## Problem statement
For each line below that contains the string "tfhub", copy that line.

═══ Given data

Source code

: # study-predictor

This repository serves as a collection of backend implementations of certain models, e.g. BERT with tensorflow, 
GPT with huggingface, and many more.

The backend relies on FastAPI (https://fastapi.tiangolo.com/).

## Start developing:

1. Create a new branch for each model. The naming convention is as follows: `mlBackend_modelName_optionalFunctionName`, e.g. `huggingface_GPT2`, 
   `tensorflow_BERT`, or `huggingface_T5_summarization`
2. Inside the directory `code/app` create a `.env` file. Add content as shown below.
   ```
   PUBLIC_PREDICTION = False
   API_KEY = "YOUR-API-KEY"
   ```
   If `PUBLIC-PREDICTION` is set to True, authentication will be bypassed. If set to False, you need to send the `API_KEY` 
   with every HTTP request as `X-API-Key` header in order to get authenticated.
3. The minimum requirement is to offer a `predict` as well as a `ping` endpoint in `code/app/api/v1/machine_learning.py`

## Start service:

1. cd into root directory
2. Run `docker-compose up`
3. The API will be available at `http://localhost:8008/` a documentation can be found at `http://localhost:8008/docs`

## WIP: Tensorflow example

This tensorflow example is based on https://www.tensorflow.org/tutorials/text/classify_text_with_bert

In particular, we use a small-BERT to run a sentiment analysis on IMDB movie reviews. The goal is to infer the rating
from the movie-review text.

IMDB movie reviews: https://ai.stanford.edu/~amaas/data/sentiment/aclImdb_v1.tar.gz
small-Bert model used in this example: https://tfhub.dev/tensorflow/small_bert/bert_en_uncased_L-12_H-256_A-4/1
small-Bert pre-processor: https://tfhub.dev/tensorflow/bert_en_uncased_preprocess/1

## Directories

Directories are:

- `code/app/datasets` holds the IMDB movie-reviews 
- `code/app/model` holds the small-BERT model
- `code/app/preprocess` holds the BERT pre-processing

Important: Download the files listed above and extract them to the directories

══════

## Answer below
small-Bert model used in this example: https://tfhub.dev/tensorflow/small_bert/bert_en_uncased_L-12_H-256_A-4/1
small-Bert pre-processor: https://tfhub.dev/tensorflow/bert_en_uncased_preprocess/1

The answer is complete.